Questo fatto è capitato anni fa, ma ultimamente situazioni come queste si ripetono spesso e fanno pensare. Stavo nel cortile di casa centrale del Patronato in attesa di una che aveva preso appuntamento con me, quando una signora si avvicina e fa: «Don Davide? È da tanto che volevo vederti».
Non ho idea di chi sia, ma ammetto che la mia età possa anche provocare certe defaillances della memoria. Aspetto che mi offra qualche spunto: lei parla e parla; io ascolto attentamente, ma dopo un quarto d’ora non so chi è né come si chiama.
Con lei c’è un adolescente, allora cerco di uscire dall’impasse chiedendole chi sia: «È Alex» fa lei. A questo punto la gaffe: «È suo figlio?» chiedo.
Lei ride: «Io non ho figli e lui è una lei». Vorrei mordermi la lingua e cerco di rimediare sforzandomi di essere il più cortese possibile e decidendo di parlar del più e del meno, cioè di niente.
Dopo mezz’ora di slalom fra le parole, le due se ne vanno soddisfatte di aver incontrato un imbranato così a modo, mentre io rimango con tutti i miei dubbi: chi è Alex e chi è quella donna? Non l’ho mai saputo.

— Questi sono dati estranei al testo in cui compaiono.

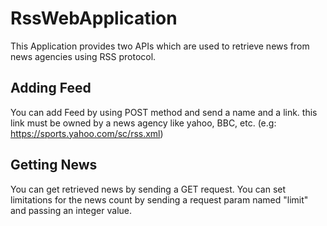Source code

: # RssWebApplication
This Application provides two APIs which are used to retrieve news from news agencies using RSS protocol.
 ## Adding Feed
You can add Feed by using POST method and send a name and a link. this link must be owned by a news agency like yahoo, BBC, etc. (e.g: https://sports.yahoo.com/sc/rss.xml)

## Getting News
You can get retrieved news by sending a GET request. You can set limitations for the news count by sending a request param named "limit" and passing an integer value.
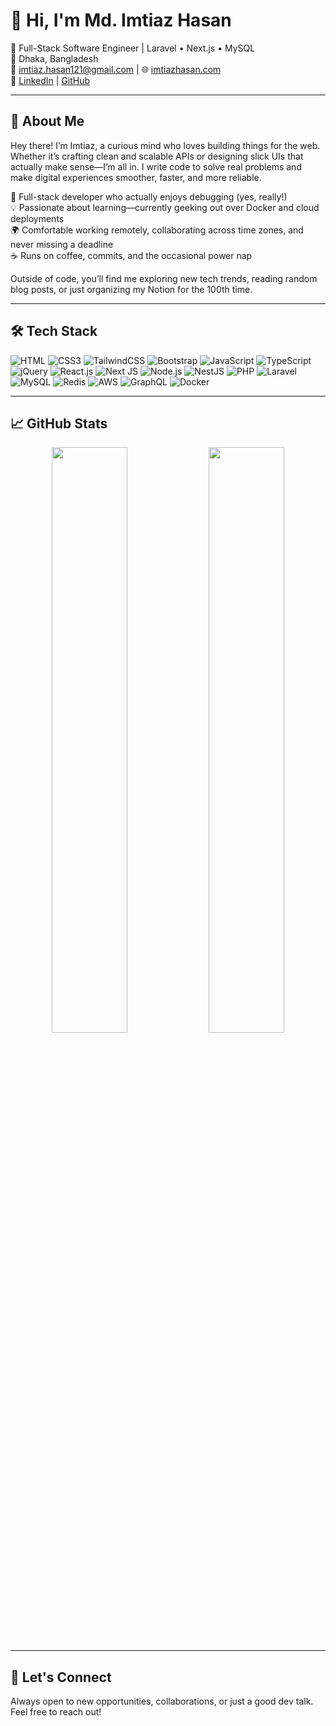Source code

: # 👋 Hi, I'm Md. Imtiaz Hasan

🚀 Full-Stack Software Engineer | Laravel • Next.js • MySQL  
📍 Dhaka, Bangladesh  
📧 [imtiaz.hasan121@gmail.com](mailto:imtiaz.hasan121@gmail.com) | 🌐 [imtiazhasan.com](https://imtiazhasan.com)  
🔗 [LinkedIn](https://www.linkedin.com/in/md-imtiaz-hasan) | [GitHub](https://github.com/Imtiaz-Hasan)

---

## 🧠 About Me
Hey there! I’m Imtiaz, a curious mind who loves building things for the web. Whether it’s crafting clean and scalable APIs or designing slick UIs that actually make sense—I’m all in. I write code to solve real problems and make digital experiences smoother, faster, and more reliable.

🧩 Full-stack developer who actually enjoys debugging (yes, really!)  
💡 Passionate about learning—currently geeking out over Docker and cloud deployments  
🌍 Comfortable working remotely, collaborating across time zones, and never missing a deadline  
☕ Runs on coffee, commits, and the occasional power nap

Outside of code, you’ll find me exploring new tech trends, reading random blog posts, or just organizing my Notion for the 100th time.

---

## 🛠 Tech Stack

![HTML](https://img.shields.io/badge/HTML5-E34F26?style=flat-square&logo=html5&logoColor=white)
![CSS3](https://img.shields.io/badge/CSS3-1572B6?style=flat-square&logo=css3&logoColor=white)
![TailwindCSS](https://img.shields.io/badge/Tailwind_CSS-38B2AC?style=flat-square&logo=tailwind-css&logoColor=white)
![Bootstrap](https://img.shields.io/badge/Bootstrap-563D7C?style=flat-square&logo=bootstrap&logoColor=white)
![JavaScript](https://img.shields.io/badge/JavaScript-F7DF1E?style=flat-square&logo=javascript&logoColor=black)
![TypeScript](https://img.shields.io/badge/TypeScript-007ACC?style=flat-square&logo=typescript&logoColor=white)
![jQuery](https://img.shields.io/badge/jQuery-0769AD?style=flat-square&logo=jquery&logoColor=white)
![React.js](https://img.shields.io/badge/React.js-0081CB?style=flat-square&logo=react&logoColor=61DAFB)
![Next JS](https://img.shields.io/badge/Next-black?style=flat-square&logo=next.js&logoColor=white)
![Node.js](https://img.shields.io/badge/Node.js-43853D?style=flat-square&logo=node.js&logoColor=white)
![NestJS](https://img.shields.io/badge/nestjs-%23E0234E.svg?style=flat-square&logo=nestjs&logoColor=white)
![PHP](https://img.shields.io/badge/PHP-777BB4?style=flat-square&logo=php&logoColor=white)
![Laravel](https://img.shields.io/badge/Laravel-FF2D20?style=flat-square&logo=laravel&logoColor=white)
![MySQL](https://img.shields.io/badge/MySQL-005C84?style=flat-square&logo=mysql&logoColor=white)
![Redis](https://img.shields.io/badge/redis-%23DD0031.svg?&style=flat-square&logo=redis&logoColor=white)
![AWS](https://img.shields.io/badge/AWS-%23FF9900.svg?&style=flat-square&logo=amazon-aws&logoColor=white)
![GraphQL](https://img.shields.io/badge/-GraphQL-E10098?style=flat-square&logo=graphql&logoColor=white)
![Docker](https://img.shields.io/badge/Docker-0CC1F3?style=flat-square&logo=docker&logoColor=white)

---

## 📈 GitHub Stats

<p align="center">
  <img src="https://github-readme-streak-stats.herokuapp.com/?user=Imtiaz-Hasan&theme=dracula&hide_border=true" width="49%" />
  <img src="https://github-readme-stats.vercel.app/api/top-langs/?username=Imtiaz-Hasan&theme=dracula&show_icons=true&hide_border=true&layout=compact" width="49%" />
</p>

---

## 💬 Let's Connect

Always open to new opportunities, collaborations, or just a good dev talk. Feel free to reach out!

Subito dopo arriva la signora a cui avevo dato appuntamento: «Scusi il ritardo» mi fa. E parla di suo figlio che la fa ammattire, ma parla anche di sé e della sua famiglia con sincerità e fiducia. «Ecco un caso normale» penso dentro di me.
Alla fine ho capito chi era la donna e chi suo figlio. Lei se ne è andata via sollevata e io contento di aver incontrato vere persone.